# What the exercise asks:
Retype every record below exactly as it appears.

*** Given data ***

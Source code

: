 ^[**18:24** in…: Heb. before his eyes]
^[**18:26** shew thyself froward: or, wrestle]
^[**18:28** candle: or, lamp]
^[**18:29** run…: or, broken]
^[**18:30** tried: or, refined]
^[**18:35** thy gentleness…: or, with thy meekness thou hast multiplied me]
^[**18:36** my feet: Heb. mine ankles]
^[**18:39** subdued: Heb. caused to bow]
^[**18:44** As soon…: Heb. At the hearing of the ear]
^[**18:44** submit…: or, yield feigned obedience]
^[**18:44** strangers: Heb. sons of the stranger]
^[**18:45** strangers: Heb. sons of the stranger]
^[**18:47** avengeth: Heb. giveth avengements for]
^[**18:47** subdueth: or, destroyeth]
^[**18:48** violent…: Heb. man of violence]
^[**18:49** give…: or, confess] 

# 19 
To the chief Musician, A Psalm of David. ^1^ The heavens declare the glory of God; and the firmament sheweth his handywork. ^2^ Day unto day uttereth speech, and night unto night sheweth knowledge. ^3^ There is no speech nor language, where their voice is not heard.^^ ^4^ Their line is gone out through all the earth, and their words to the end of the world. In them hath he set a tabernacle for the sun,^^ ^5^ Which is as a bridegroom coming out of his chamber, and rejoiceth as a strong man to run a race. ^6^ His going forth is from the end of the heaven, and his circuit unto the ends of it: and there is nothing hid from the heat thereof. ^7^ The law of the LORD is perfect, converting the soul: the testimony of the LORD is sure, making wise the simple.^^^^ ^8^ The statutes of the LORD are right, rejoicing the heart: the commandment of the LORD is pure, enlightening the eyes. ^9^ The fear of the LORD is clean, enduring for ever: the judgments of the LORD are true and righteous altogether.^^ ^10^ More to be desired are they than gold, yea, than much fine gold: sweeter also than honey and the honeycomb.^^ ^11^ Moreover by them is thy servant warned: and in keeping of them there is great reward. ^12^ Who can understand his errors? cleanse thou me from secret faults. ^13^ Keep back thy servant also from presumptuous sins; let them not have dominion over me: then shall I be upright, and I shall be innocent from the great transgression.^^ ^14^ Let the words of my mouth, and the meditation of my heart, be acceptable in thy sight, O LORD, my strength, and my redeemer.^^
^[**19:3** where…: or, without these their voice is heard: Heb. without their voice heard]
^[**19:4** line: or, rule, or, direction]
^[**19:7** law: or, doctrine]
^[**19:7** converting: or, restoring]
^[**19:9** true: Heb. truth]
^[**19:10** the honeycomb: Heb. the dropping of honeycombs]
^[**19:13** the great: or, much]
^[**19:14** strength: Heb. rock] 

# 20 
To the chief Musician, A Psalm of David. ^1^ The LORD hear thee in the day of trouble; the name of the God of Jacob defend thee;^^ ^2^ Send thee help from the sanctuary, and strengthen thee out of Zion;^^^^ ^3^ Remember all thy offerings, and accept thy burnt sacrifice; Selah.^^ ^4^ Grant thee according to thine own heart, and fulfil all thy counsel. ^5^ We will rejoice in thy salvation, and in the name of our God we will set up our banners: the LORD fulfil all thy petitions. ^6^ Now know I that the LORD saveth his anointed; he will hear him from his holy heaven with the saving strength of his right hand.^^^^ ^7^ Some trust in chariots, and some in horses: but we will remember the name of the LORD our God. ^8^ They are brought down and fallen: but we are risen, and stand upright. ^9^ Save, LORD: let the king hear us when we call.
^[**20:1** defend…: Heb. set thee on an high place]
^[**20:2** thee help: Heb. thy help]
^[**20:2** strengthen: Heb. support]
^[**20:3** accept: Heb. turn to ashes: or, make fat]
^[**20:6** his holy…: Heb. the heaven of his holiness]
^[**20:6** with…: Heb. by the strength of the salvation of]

*** End of Given data ***

# Problem solution:
Source code

: ^[**18:24** in…: Heb. before his eyes]
^[**18:26** shew thyself froward: or, wrestle]
^[**18:28** candle: or, lamp]
^[**18:29** run…: or, broken]
^[**18:30** tried: or, refined]
^[**18:35** thy gentleness…: or, with thy meekness thou hast multiplied me]
^[**18:36** my feet: Heb. mine ankles]
^[**18:39** subdued: Heb. caused to bow]
^[**18:44** As soon…: Heb. At the hearing of the ear]
^[**18:44** submit…: or, yield feigned obedience]
^[**18:44** strangers: Heb. sons of the stranger]
^[**18:45** strangers: Heb. sons of the stranger]
^[**18:47** avengeth: Heb. giveth avengements for]
^[**18:47** subdueth: or, destroyeth]
^[**18:48** violent…: Heb. man of violence]
^[**18:49** give…: or, confess] 

# 19 
To the chief Musician, A Psalm of David. ^1^ The heavens declare the glory of God; and the firmament sheweth his handywork. ^2^ Day unto day uttereth speech, and night unto night sheweth knowledge. ^3^ There is no speech nor language, where their voice is not heard.^^ ^4^ Their line is gone out through all the earth, and their words to the end of the world. In them hath he set a tabernacle for the sun,^^ ^5^ Which is as a bridegroom coming out of his chamber, and rejoiceth as a strong man to run a race. ^6^ His going forth is from the end of the heaven, and his circuit unto the ends of it: and there is nothing hid from the heat thereof. ^7^ The law of the LORD is perfect, converting the soul: the testimony of the LORD is sure, making wise the simple.^^^^ ^8^ The statutes of the LORD are right, rejoicing the heart: the commandment of the LORD is pure, enlightening the eyes. ^9^ The fear of the LORD is clean, enduring for ever: the judgments of the LORD are true and righteous altogether.^^ ^10^ More to be desired are they than gold, yea, than much fine gold: sweeter also than honey and the honeycomb.^^ ^11^ Moreover by them is thy servant warned: and in keeping of them there is great reward. ^12^ Who can understand his errors? cleanse thou me from secret faults. ^13^ Keep back thy servant also from presumptuous sins; let them not have dominion over me: then shall I be upright, and I shall be innocent from the great transgression.^^ ^14^ Let the words of my mouth, and the meditation of my heart, be acceptable in thy sight, O LORD, my strength, and my redeemer.^^
^[**19:3** where…: or, without these their voice is heard: Heb. without their voice heard]
^[**19:4** line: or, rule, or, direction]
^[**19:7** law: or, doctrine]
^[**19:7** converting: or, restoring]
^[**19:9** true: Heb. truth]
^[**19:10** the honeycomb: Heb. the dropping of honeycombs]
^[**19:13** the great: or, much]
^[**19:14** strength: Heb. rock] 

# 20 
To the chief Musician, A Psalm of David. ^1^ The LORD hear thee in the day of trouble; the name of the God of Jacob defend thee;^^ ^2^ Send thee help from the sanctuary, and strengthen thee out of Zion;^^^^ ^3^ Remember all thy offerings, and accept thy burnt sacrifice; Selah.^^ ^4^ Grant thee according to thine own heart, and fulfil all thy counsel. ^5^ We will rejoice in thy salvation, and in the name of our God we will set up our banners: the LORD fulfil all thy petitions. ^6^ Now know I that the LORD saveth his anointed; he will hear him from his holy heaven with the saving strength of his right hand.^^^^ ^7^ Some trust in chariots, and some in horses: but we will remember the name of the LORD our God. ^8^ They are brought down and fallen: but we are risen, and stand upright. ^9^ Save, LORD: let the king hear us when we call.
^[**20:1** defend…: Heb. set thee on an high place]
^[**20:2** thee help: Heb. thy help]
^[**20:2** strengthen: Heb. support]
^[**20:3** accept: Heb. turn to ashes: or, make fat]
^[**20:6** his holy…: Heb. the heaven of his holiness]
^[**20:6** with…: Heb. by the strength of the salvation of]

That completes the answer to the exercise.